On occasion, wide grip pull ups a the king of lat exercises IMO


----------



## eezy1 (Dec 14, 2010)

Fullhouse said:


> On occasion, wide grip pull ups a the king of lat exercises IMO


there so fcuking hard to do tho  still gotta do what u gotta do


----------



## sockie (Jul 1, 2012)

dumbbell pullover,wg pullup,lat pulldwn,wide grip bent over row,heavy


----------



## anabolik (Aug 19, 2010)

Chinups

When you use a wide grip with palms facing away from you it takes the emphasis off the lats and onto the lower traps. You can see this clearly if you look at a video of someone with a well developed back. Find a vid of Coleman or someone doing pulldowns without a top on and watch the muscles contracting and you'll see what I mean.

Although pulldowns/pullups are probably a better all-round back exercise they do not emphasise the lats as much as cg chins do.


----------



## WilsonR6 (Feb 14, 2012)

Pull ups


----------



## rectus (Jan 18, 2012)

anabolik said:


> Chinups
> 
> When you use a wide grip with palms facing away from you it takes the emphasis off the lats and onto the lower traps. You can see this clearly if you look at a video of someone with a well developed back. Find a vid of Coleman or someone doing pulldowns without a top on and watch the muscles contracting and you'll see what I mean.
> 
> Although pulldowns/pullups are probably a better all-round back exercise they do not emphasise the lats as much as cg chins do.


I personally can feel my lats contract only really when I do very wide pronated pull ups. I can't actually pull myself up so I use momentum to get up there and then focus on the negative portion.


----------



## exvigourbeast (Dec 4, 2009)

F88K me nobody has said deadlifts yet.

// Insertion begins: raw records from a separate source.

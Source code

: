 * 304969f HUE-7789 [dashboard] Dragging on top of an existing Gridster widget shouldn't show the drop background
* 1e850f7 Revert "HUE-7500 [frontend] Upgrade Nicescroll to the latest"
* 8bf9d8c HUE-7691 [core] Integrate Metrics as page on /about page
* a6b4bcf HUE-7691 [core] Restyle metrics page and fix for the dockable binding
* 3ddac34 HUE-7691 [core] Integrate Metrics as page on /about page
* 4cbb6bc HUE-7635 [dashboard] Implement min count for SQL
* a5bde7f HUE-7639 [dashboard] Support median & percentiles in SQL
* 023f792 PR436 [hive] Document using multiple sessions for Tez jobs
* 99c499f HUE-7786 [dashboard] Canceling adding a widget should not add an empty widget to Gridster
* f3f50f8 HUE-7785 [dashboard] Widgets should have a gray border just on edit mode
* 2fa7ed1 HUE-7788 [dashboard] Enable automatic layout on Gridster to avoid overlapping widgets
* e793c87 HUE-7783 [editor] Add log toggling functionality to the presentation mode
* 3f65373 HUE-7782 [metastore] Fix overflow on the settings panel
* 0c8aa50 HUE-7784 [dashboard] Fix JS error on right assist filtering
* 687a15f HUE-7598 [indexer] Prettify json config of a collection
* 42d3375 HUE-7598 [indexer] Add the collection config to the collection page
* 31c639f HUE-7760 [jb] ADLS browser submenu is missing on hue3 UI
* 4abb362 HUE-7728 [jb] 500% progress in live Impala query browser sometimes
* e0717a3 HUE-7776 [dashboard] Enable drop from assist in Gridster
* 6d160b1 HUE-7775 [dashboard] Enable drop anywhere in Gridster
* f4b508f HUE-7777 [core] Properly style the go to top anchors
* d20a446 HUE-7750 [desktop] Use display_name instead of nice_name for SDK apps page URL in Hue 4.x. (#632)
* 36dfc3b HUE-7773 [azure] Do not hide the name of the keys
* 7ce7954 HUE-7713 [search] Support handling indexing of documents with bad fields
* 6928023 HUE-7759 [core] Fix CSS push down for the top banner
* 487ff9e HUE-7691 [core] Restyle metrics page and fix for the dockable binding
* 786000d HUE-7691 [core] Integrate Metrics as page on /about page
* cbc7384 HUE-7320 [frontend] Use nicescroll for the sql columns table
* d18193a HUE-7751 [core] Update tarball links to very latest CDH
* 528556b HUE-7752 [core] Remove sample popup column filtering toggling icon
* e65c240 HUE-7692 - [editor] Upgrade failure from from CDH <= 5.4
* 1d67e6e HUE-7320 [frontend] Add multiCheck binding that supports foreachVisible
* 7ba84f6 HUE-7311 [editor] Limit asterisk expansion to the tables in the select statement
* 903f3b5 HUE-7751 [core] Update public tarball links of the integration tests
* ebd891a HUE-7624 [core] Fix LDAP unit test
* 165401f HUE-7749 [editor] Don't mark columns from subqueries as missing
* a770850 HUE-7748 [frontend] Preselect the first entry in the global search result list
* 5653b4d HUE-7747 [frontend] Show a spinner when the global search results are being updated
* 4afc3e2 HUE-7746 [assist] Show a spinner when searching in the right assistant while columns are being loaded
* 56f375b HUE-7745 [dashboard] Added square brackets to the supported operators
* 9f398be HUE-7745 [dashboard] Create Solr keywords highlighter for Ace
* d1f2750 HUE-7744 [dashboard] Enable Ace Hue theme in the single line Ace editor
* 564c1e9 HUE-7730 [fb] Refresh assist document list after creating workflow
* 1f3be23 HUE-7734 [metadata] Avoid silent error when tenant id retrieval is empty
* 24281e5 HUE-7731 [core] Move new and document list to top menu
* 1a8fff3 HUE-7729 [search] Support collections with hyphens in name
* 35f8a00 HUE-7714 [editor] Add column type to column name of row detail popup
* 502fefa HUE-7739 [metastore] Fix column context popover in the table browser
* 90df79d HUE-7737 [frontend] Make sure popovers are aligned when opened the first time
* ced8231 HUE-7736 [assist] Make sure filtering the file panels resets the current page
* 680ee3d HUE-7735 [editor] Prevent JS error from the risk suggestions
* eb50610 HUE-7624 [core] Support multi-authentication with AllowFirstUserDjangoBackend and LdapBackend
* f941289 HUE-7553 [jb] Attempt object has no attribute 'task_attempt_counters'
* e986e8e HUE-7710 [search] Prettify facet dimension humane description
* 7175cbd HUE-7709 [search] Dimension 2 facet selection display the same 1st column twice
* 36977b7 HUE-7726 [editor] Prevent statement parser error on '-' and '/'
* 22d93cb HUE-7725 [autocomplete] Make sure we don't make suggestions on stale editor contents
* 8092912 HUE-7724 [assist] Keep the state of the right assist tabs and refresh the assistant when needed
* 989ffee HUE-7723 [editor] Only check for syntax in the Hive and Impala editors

I thought it was the mandatory UK-M answer to most questions.

OP - Do you make increases in weight used fairly regularly . I'll probably set myself up for ridicule here but I think certainly for back a bit of artistic licence with style in B-bell rows etc helps at time to force strength increases.


----------



## GolfDelta (Jan 5, 2010)

rectus said:


> Does anybody do reverse lat pull downs where you face away from the machine?


I do them when I finish a back session with FST-7,like them a lot.OP do you have a pullover machine in your gym?I've noticed a good change in lats since doing heavy pullovers.


----------



## ducky699 (Jul 23, 2012)

Nope, could grab a dumbell though I suppose? I've never really felt them when doing them to be honest


----------



## ducky699 (Jul 23, 2012)

my weights do increase probably every 3 weeks ish...unlike chest though it's hard to do negatives or get a spot on most back exercises


----------



## ducky699 (Jul 23, 2012)

Bish83 said:


> dave what are your weight numbers on those exercises; not including pullups.


Lat pulls 60kg

Deadlifts 270 pounds

Bent over row 140 pounds

Cable row 80kg

Straight arm pulldowns 25kg

....these weights obviously depend where I put them in the workout


----------



## ducky699 (Jul 23, 2012)

exvigourbeast said:


> F88K me nobody has said deadlifts yet. I thought it was the mandatory UK-M answer to most questions.
> 
> OP - Do you make increases in weight used fairly regularly . I'll probably set myself up for ridicule here but I think certainly for back a bit of artistic licence with style in B-bell rows etc helps at time to
> 
> ...


----------



## ducky699 (Jul 23, 2012)

GolfDelta said:


> I do them when I finish a back session with FST-7,like them a lot.OP do you have a pullover machine in your gym?I've noticed a good change in lats since doing heavy pullovers.


Nope, could grab a dumbell though I suppose? I've never really felt them when doing them to be honest

Share


----------



## GolfDelta (Jan 5, 2010)

David-mollard said:


> Nope, could grab a dumbell though I suppose? I've never really felt them when doing them to be honest
> 
> Share


Do them so you're whole body is off the bench apart from your shoulders,watch DorianYates blood and guts on YouTube for a good example of how they should be executed.


----------



## majormuscle (Oct 24, 2009)

Barbell rows/dumbbell rows lat pulldowns, deadlifts low pulley rows in no particular order all as heavy as you can go safely and most of all plenty of food and a pinch of aas to finish off


----------



## murphy2010 (Dec 17, 2010)

I do, 3 sets wide grip pullups, 3 sets straight arm pulldowns, 3 sets db rows


----------



## exvigourbeast (Dec 4, 2009)

I think it sounds like you are just at a stage where increasing weight used in basic exercises is probably more important than wanting to discover new movements or try anything radical. If the weight is going up every 3 weeks or so I wouldn't worry too much the progress will come.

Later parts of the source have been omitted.